Document images with source code
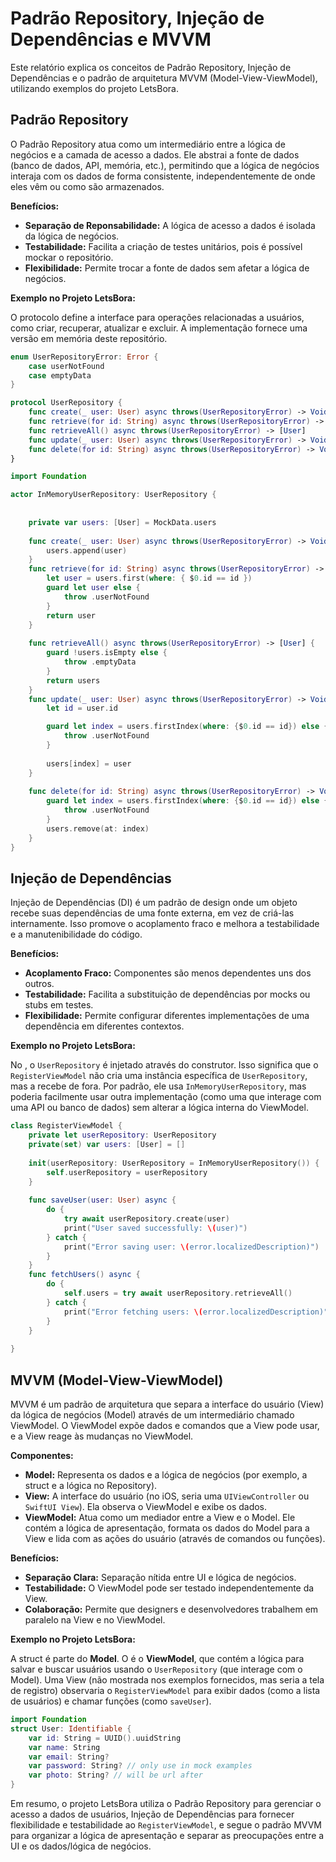 # Padrão Repository, Injeção de Dependências e MVVM

Este relatório explica os conceitos de Padrão Repository, Injeção de Dependências e o padrão de arquitetura MVVM (Model-View-ViewModel), utilizando exemplos do projeto LetsBora.

## Padrão Repository

O Padrão Repository atua como um intermediário entre a lógica de negócios e a camada de acesso a dados. Ele abstrai a fonte de dados (banco de dados, API, memória, etc.), permitindo que a lógica de negócios interaja com os dados de forma consistente, independentemente de onde eles vêm ou como são armazenados.

**Benefícios:**

*   **Separação de Reponsabilidade:** A lógica de acesso a dados é isolada da lógica de negócios.
*   **Testabilidade:** Facilita a criação de testes unitários, pois é possível mockar o repositório.
*   **Flexibilidade:** Permite trocar a fonte de dados sem afetar a lógica de negócios.

**Exemplo no Projeto LetsBora:**

O protocolo <mcfile name="UserRepository.swift" path="/Users/davipaiva/Documents/iosDev/Bootcamp-iOS/letsBora/LetsBora/LetsBora/Repository/User/UserRepository.swift"></mcfile> define a interface para operações relacionadas a usuários, como criar, recuperar, atualizar e excluir. A implementação <mcfile name="InMemoryUserRepository.swift" path="/Users/davipaiva/Documents/iosDev/Bootcamp-iOS/letsBora/LetsBora/LetsBora/Repository/User/InMemoryUserRepository.swift"></mcfile> fornece uma versão em memória deste repositório.

```swift:/Users/davipaiva/Documents/iosDev/Bootcamp-iOS/letsBora/LetsBora/LetsBora/Repository/User/UserRepository.swift
enum UserRepositoryError: Error {
    case userNotFound
    case emptyData
}

protocol UserRepository {
    func create(_ user: User) async throws(UserRepositoryError) -> Void
    func retrieve(for id: String) async throws(UserRepositoryError) -> User
    func retrieveAll() async throws(UserRepositoryError) -> [User]
    func update(_ user: User) async throws(UserRepositoryError) -> Void
    func delete(for id: String) async throws(UserRepositoryError) -> Void
}
```

```swift:/Users/davipaiva/Documents/iosDev/Bootcamp-iOS/letsBora/LetsBora/LetsBora/Repository/User/InMemoryUserRepository.swift
import Foundation

actor InMemoryUserRepository: UserRepository {
    
    
    private var users: [User] = MockData.users
    
    func create(_ user: User) async throws(UserRepositoryError) -> Void {
        users.append(user)
    }
    func retrieve(for id: String) async throws(UserRepositoryError) -> User {
        let user = users.first(where: { $0.id == id })
        guard let user else {
            throw .userNotFound
        }
        return user
    }
    
    func retrieveAll() async throws(UserRepositoryError) -> [User] {
        guard !users.isEmpty else {
            throw .emptyData
        }
        return users
    }
    func update(_ user: User) async throws(UserRepositoryError) -> Void {
        let id = user.id

        guard let index = users.firstIndex(where: {$0.id == id}) else {
            throw .userNotFound
        }
        
        users[index] = user
    }
    
    func delete(for id: String) async throws(UserRepositoryError) -> Void {
        guard let index = users.firstIndex(where: {$0.id == id}) else {
            throw .userNotFound
        }
        users.remove(at: index)
    }
}
```

## Injeção de Dependências

Injeção de Dependências (DI) é um padrão de design onde um objeto recebe suas dependências de uma fonte externa, em vez de criá-las internamente. Isso promove o acoplamento fraco e melhora a testabilidade e a manutenibilidade do código.

**Benefícios:**

*   **Acoplamento Fraco:** Componentes são menos dependentes uns dos outros.
*   **Testabilidade:** Facilita a substituição de dependências por mocks ou stubs em testes.
*   **Flexibilidade:** Permite configurar diferentes implementações de uma dependência em diferentes contextos.

**Exemplo no Projeto LetsBora:**

No <mcfile name="RegisterViewModel.swift" path="/Users/davipaiva/Documents/iosDev/Bootcamp-iOS/letsBora/LetsBora/LetsBora/Screens/Register/RegisterViewModel.swift"></mcfile>, o `UserRepository` é injetado através do construtor. Isso significa que o `RegisterViewModel` não cria uma instância específica de `UserRepository`, mas a recebe de fora. Por padrão, ele usa `InMemoryUserRepository`, mas poderia facilmente usar outra implementação (como uma que interage com uma API ou banco de dados) sem alterar a lógica interna do ViewModel.

```swift:/Users/davipaiva/Documents/iosDev/Bootcamp-iOS/letsBora/LetsBora/LetsBora/Screens/Register/RegisterViewModel.swift
class RegisterViewModel {
    private let userRepository: UserRepository
    private(set) var users: [User] = []
    
    init(userRepository: UserRepository = InMemoryUserRepository()) {
        self.userRepository = userRepository
    }
    
    func saveUser(user: User) async {
        do {
            try await userRepository.create(user)
            print("User saved successfully: \(user)")
        } catch {
            print("Error saving user: \(error.localizedDescription)")
        }
    }
    func fetchUsers() async {
        do {
            self.users = try await userRepository.retrieveAll()
        } catch {
            print("Error fetching users: \(error.localizedDescription)")
        }
    }
    
}
```

## MVVM (Model-View-ViewModel)

MVVM é um padrão de arquitetura que separa a interface do usuário (View) da lógica de negócios (Model) através de um intermediário chamado ViewModel. O ViewModel expõe dados e comandos que a View pode usar, e a View reage às mudanças no ViewModel.

**Componentes:**

*   **Model:** Representa os dados e a lógica de negócios (por exemplo, a struct <mcfile name="User.swift" path="/Users/davipaiva/Documents/iosDev/Bootcamp-iOS/letsBora/LetsBora/LetsBora/Models/User.swift"></mcfile> e a lógica no Repository).
*   **View:** A interface do usuário (no iOS, seria uma `UIViewController` ou `SwiftUI View`). Ela observa o ViewModel e exibe os dados.
*   **ViewModel:** Atua como um mediador entre a View e o Model. Ele contém a lógica de apresentação, formata os dados do Model para a View e lida com as ações do usuário (através de comandos ou funções).

**Benefícios:**

*   **Separação Clara:** Separação nítida entre UI e lógica de negócios.
*   **Testabilidade:** O ViewModel pode ser testado independentemente da View.
*   **Colaboração:** Permite que designers e desenvolvedores trabalhem em paralelo na View e no ViewModel.

**Exemplo no Projeto LetsBora:**

A struct <mcfile name="User.swift" path="/Users/davipaiva/Documents/iosDev/Bootcamp-iOS/letsBora/LetsBora/LetsBora/Models/User.swift"></mcfile> é parte do **Model**. O <mcfile name="RegisterViewModel.swift" path="/Users/davipaiva/Documents/iosDev/Bootcamp-iOS/letsBora/LetsBora/LetsBora/Screens/Register/RegisterViewModel.swift"></mcfile> é o **ViewModel**, que contém a lógica para salvar e buscar usuários usando o `UserRepository` (que interage com o Model). Uma View (não mostrada nos exemplos fornecidos, mas seria a tela de registro) observaria o `RegisterViewModel` para exibir dados (como a lista de usuários) e chamar funções (como `saveUser`).

```swift:/Users/davipaiva/Documents/iosDev/Bootcamp-iOS/letsBora/LetsBora/LetsBora/Models/User.swift
import Foundation
struct User: Identifiable {
    var id: String = UUID().uuidString
    var name: String
    var email: String?
    var password: String? // only use in mock examples
    var photo: String? // will be url after
}
```

Em resumo, o projeto LetsBora utiliza o Padrão Repository para gerenciar o acesso a dados de usuários, Injeção de Dependências para fornecer flexibilidade e testabilidade ao `RegisterViewModel`, e segue o padrão MVVM para organizar a lógica de apresentação e separar as preocupações entre a UI e os dados/lógica de negócios.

Exercise directions
Your task is to copy each line of the entries that includes the word "guard".

Solution below
        guard let user else {
        guard !users.isEmpty else {
        guard let index = users.firstIndex(where: {$0.id == id}) else {
        guard let index = users.firstIndex(where: {$0.id == id}) else {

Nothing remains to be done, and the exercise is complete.